*PROBLEM STATEMENT*
Reproduce, without alteration, every line of the data; exclude the images.

START SOURCE INFORMATION

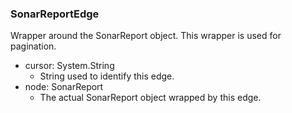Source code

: ### SonarReportEdge
Wrapper around the SonarReport object. This wrapper is used for pagination.

- cursor: System.String
  - String used to identify this edge.
- node: SonarReport
  - The actual SonarReport object wrapped by this edge.
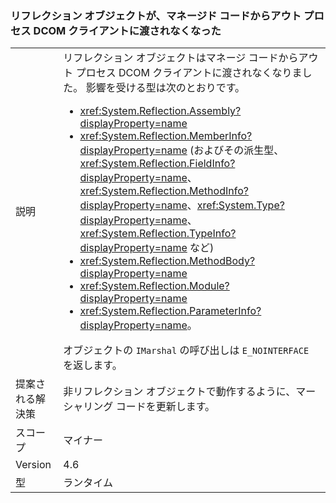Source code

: ### <a name="reflection-objects-can-no-longer-be-passed-from-managed-code-to-out-of-process-dcom-clients"></a>リフレクション オブジェクトが、マネージド コードからアウト プロセス DCOM クライアントに渡されなくなった

|   |   |
|---|---|
|説明|リフレクション オブジェクトはマネージ コードからアウト プロセス DCOM クライアントに渡されなくなりました。 影響を受ける型は次のとおりです。<ul><li><xref:System.Reflection.Assembly?displayProperty=name></li><li><xref:System.Reflection.MemberInfo?displayProperty=name> (およびその派生型、<xref:System.Reflection.FieldInfo?displayProperty=name>、<xref:System.Reflection.MethodInfo?displayProperty=name>、<xref:System.Type?displayProperty=name>、<xref:System.Reflection.TypeInfo?displayProperty=name> など)</li><li><xref:System.Reflection.MethodBody?displayProperty=name></li><li><xref:System.Reflection.Module?displayProperty=name></li><li><xref:System.Reflection.ParameterInfo?displayProperty=name>。</li></ul>オブジェクトの <code>IMarshal</code> の呼び出しは <code>E_NOINTERFACE</code> を返します。|
|提案される解決策|非リフレクション オブジェクトで動作するように、マーシャリング コードを更新します。|
|スコープ|マイナー|
|Version|4.6|
|型|ランタイム|

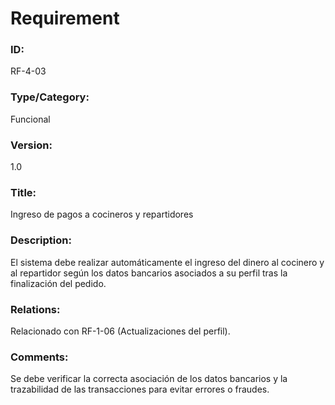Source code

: # Requirement
### ID: 
RF-4-03
### Type/Category: 
Funcional 
### Version: 
1.0
### Title: 
Ingreso de pagos a cocineros y repartidores
### Description:
El sistema debe realizar automáticamente el ingreso del dinero al cocinero y al repartidor según los datos bancarios asociados a su perfil tras la finalización del pedido.
### Relations: 
Relacionado con  RF-1-06 (Actualizaciones del perfil).
### Comments:
Se debe verificar la correcta asociación de los datos bancarios y la trazabilidad de las transacciones para evitar errores o fraudes.

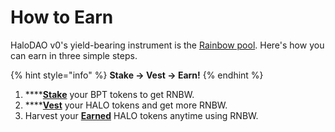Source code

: # How to Earn

HaloDAO v0's yield-bearing instrument is the [Rainbow pool](how-to-vest-dessert-pool/). Here's how you can earn in three simple steps.   

{% hint style="info" %}
**Stake → Vest → Earn!**
{% endhint %}

1. \*\*\*\*[**Stake**](how-to-farm.md) your BPT tokens to get RNBW. 
2. \*\*\*\*[**Vest**](how-to-vest-dessert-pool/) your HALO tokens and get more RNBW.
3. Harvest your [**Earned**](how-to-vest-dessert-pool/how-to-claim-harvest.md) HALO tokens anytime using RNBW.  

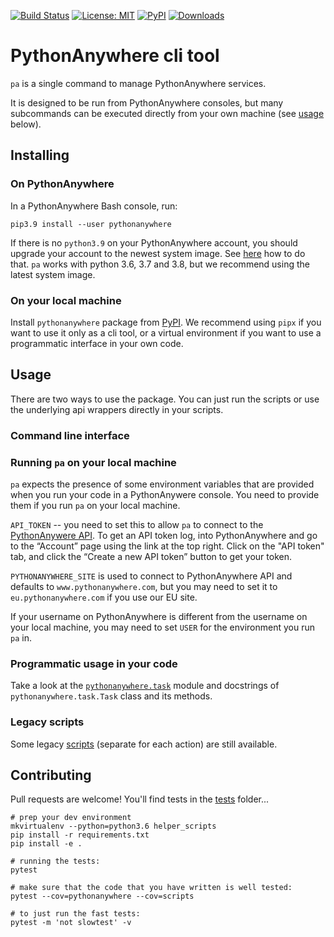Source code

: [![Build Status](https://travis-ci.org/pythonanywhere/helper_scripts.svg?branch=master)](https://travis-ci.org/pythonanywhere/helper_scripts)
[![License: MIT](https://img.shields.io/badge/License-MIT-yellow.svg)](https://opensource.org/licenses/MIT)
[![PyPI](https://img.shields.io/pypi/v/pythonanywhere)](https://pypi.org/project/pythonanywhere/)
[![Downloads](https://pepy.tech/badge/pythonanywhere)](https://pepy.tech/project/pythonanywhere)

# PythonAnywhere cli tool

`pa` is a single command to manage PythonAnywhere services. 

It is designed to be run from PythonAnywhere consoles, but many subcommands can be executed directly 
from your own machine (see [usage](#Usage) below). 

## Installing
### On PythonAnywhere
In a PythonAnywhere Bash console, run: 

    pip3.9 install --user pythonanywhere

If there is no `python3.9` on your PythonAnywhere account, 
you should upgrade your account to the newest system image.
See [here](https://help.pythonanywhere.com/pages/ChangingSystemImage) how to do that.
`pa` works with python 3.6, 3.7 and 3.8, but we recommend using the latest system image.

### On your local machine
Install `pythonanywhere` package from [PyPI](https://pypi.org/project/pythonanywhere/). 
We recommend using `pipx` if you want to use it only as a cli tool, or a virtual environment 
if you want to use a programmatic interface in your own code.

## Usage

There are two ways to use the package. You can just run the scripts or use the underlying api wrappers directly in your scripts.

### Command line interface

### Running `pa` on your local machine

`pa` expects the presence of some environment variables that are provided when you run your code in a PythonAnywere console.
You need to provide them if you run `pa` on your local machine.

`API_TOKEN` -- you need to set this to allow `pa` to connect to the [PythonAnywere API](https://help.pythonanywhere.com/pages/API). 
To get an API token log, into PythonAnywhere and go to the “Account” page using the link at the top right. 
Click on the "API token" tab, and click the “Create a new API token” button to get your token.

`PYTHONANYWHERE_SITE` is used to connect to PythonAnywhere API and defaults to `www.pythonanywhere.com`, 
but you may need to set it to `eu.pythonanywhere.com` if you use our EU site.   

If your username on PythonAnywhere is different from the username on your local machine, 
you may need to set `USER` for the environment you run `pa` in.   

### Programmatic usage in your code

Take a look at the [`pythonanywhere.task`](https://github.com/pythonanywhere/helper_scripts/blob/master/pythonanywhere/task.py) 
module and docstrings of `pythonanywhere.task.Task` class and its methods.   

### Legacy scripts

Some legacy [scripts](https://github.com/pythonanywhere/helper_scripts/blob/master/legacy.md) (separate for each action) are still available.

## Contributing

Pull requests are welcome!  You'll find tests in the [tests](https://github.com/pythonanywhere/helper_scripts/blob/master/tests) folder...

    # prep your dev environment
    mkvirtualenv --python=python3.6 helper_scripts
    pip install -r requirements.txt
    pip install -e .

    # running the tests:
    pytest

    # make sure that the code that you have written is well tested:
    pytest --cov=pythonanywhere --cov=scripts

    # to just run the fast tests:
    pytest -m 'not slowtest' -v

END SOURCE INFORMATION

*ANSWER TO THIS TASK*
Source code

: ### SonarReportEdge
Wrapper around the SonarReport object. This wrapper is used for pagination.

- cursor: System.String
  - String used to identify this edge.
- node: SonarReport
  - The actual SonarReport object wrapped by this edge.
Source code

: ### <a name="reflection-objects-can-no-longer-be-passed-from-managed-code-to-out-of-process-dcom-clients"></a>リフレクション オブジェクトが、マネージド コードからアウト プロセス DCOM クライアントに渡されなくなった

|   |   |
|---|---|
|説明|リフレクション オブジェクトはマネージ コードからアウト プロセス DCOM クライアントに渡されなくなりました。 影響を受ける型は次のとおりです。<ul><li><xref:System.Reflection.Assembly?displayProperty=name></li><li><xref:System.Reflection.MemberInfo?displayProperty=name> (およびその派生型、<xref:System.Reflection.FieldInfo?displayProperty=name>、<xref:System.Reflection.MethodInfo?displayProperty=name>、<xref:System.Type?displayProperty=name>、<xref:System.Reflection.TypeInfo?displayProperty=name> など)</li><li><xref:System.Reflection.MethodBody?displayProperty=name></li><li><xref:System.Reflection.Module?displayProperty=name></li><li><xref:System.Reflection.ParameterInfo?displayProperty=name>。</li></ul>オブジェクトの <code>IMarshal</code> の呼び出しは <code>E_NOINTERFACE</code> を返します。|
|提案される解決策|非リフレクション オブジェクトで動作するように、マーシャリング コードを更新します。|
|スコープ|マイナー|
|Version|4.6|
|型|ランタイム|

Source code

: # Requirement
### ID: 
RF-4-03
### Type/Category: 
Funcional 
### Version: 
1.0
### Title: 
Ingreso de pagos a cocineros y repartidores
### Description:
El sistema debe realizar automáticamente el ingreso del dinero al cocinero y al repartidor según los datos bancarios asociados a su perfil tras la finalización del pedido.
### Relations: 
Relacionado con  RF-1-06 (Actualizaciones del perfil).
### Comments:
Se debe verificar la correcta asociación de los datos bancarios y la trazabilidad de las transacciones para evitar errores o fraudes.

Source code

: # How to Earn

HaloDAO v0's yield-bearing instrument is the [Rainbow pool](how-to-vest-dessert-pool/). Here's how you can earn in three simple steps.   

{% hint style="info" %}
**Stake → Vest → Earn!**
{% endhint %}

1. \*\*\*\*[**Stake**](how-to-farm.md) your BPT tokens to get RNBW. 
2. \*\*\*\*[**Vest**](how-to-vest-dessert-pool/) your HALO tokens and get more RNBW.
3. Harvest your [**Earned**](how-to-vest-dessert-pool/how-to-claim-harvest.md) HALO tokens anytime using RNBW.  

Source code

: [![Build Status](https://travis-ci.org/pythonanywhere/helper_scripts.svg?branch=master)](https://travis-ci.org/pythonanywhere/helper_scripts)
[![License: MIT](https://img.shields.io/badge/License-MIT-yellow.svg)](https://opensource.org/licenses/MIT)
[![PyPI](https://img.shields.io/pypi/v/pythonanywhere)](https://pypi.org/project/pythonanywhere/)
[![Downloads](https://pepy.tech/badge/pythonanywhere)](https://pepy.tech/project/pythonanywhere)

# PythonAnywhere cli tool

`pa` is a single command to manage PythonAnywhere services. 

It is designed to be run from PythonAnywhere consoles, but many subcommands can be executed directly 
from your own machine (see [usage](#Usage) below). 

## Installing
### On PythonAnywhere
In a PythonAnywhere Bash console, run: 

    pip3.9 install --user pythonanywhere

If there is no `python3.9` on your PythonAnywhere account, 
you should upgrade your account to the newest system image.
See [here](https://help.pythonanywhere.com/pages/ChangingSystemImage) how to do that.
`pa` works with python 3.6, 3.7 and 3.8, but we recommend using the latest system image.

### On your local machine
Install `pythonanywhere` package from [PyPI](https://pypi.org/project/pythonanywhere/). 
We recommend using `pipx` if you want to use it only as a cli tool, or a virtual environment 
if you want to use a programmatic interface in your own code.

## Usage

There are two ways to use the package. You can just run the scripts or use the underlying api wrappers directly in your scripts.

### Command line interface

### Running `pa` on your local machine

`pa` expects the presence of some environment variables that are provided when you run your code in a PythonAnywere console.
You need to provide them if you run `pa` on your local machine.

`API_TOKEN` -- you need to set this to allow `pa` to connect to the [PythonAnywere API](https://help.pythonanywhere.com/pages/API). 
To get an API token log, into PythonAnywhere and go to the “Account” page using the link at the top right. 
Click on the "API token" tab, and click the “Create a new API token” button to get your token.

`PYTHONANYWHERE_SITE` is used to connect to PythonAnywhere API and defaults to `www.pythonanywhere.com`, 
but you may need to set it to `eu.pythonanywhere.com` if you use our EU site.   

If your username on PythonAnywhere is different from the username on your local machine, 
you may need to set `USER` for the environment you run `pa` in.   

### Programmatic usage in your code

Take a look at the [`pythonanywhere.task`](https://github.com/pythonanywhere/helper_scripts/blob/master/pythonanywhere/task.py) 
module and docstrings of `pythonanywhere.task.Task` class and its methods.   

### Legacy scripts

Some legacy [scripts](https://github.com/pythonanywhere/helper_scripts/blob/master/legacy.md) (separate for each action) are still available.

## Contributing

Pull requests are welcome!  You'll find tests in the [tests](https://github.com/pythonanywhere/helper_scripts/blob/master/tests) folder...

    # prep your dev environment
    mkvirtualenv --python=python3.6 helper_scripts
    pip install -r requirements.txt
    pip install -e .

    # running the tests:
    pytest

    # make sure that the code that you have written is well tested:
    pytest --cov=pythonanywhere --cov=scripts

    # to just run the fast tests:
    pytest -m 'not slowtest' -v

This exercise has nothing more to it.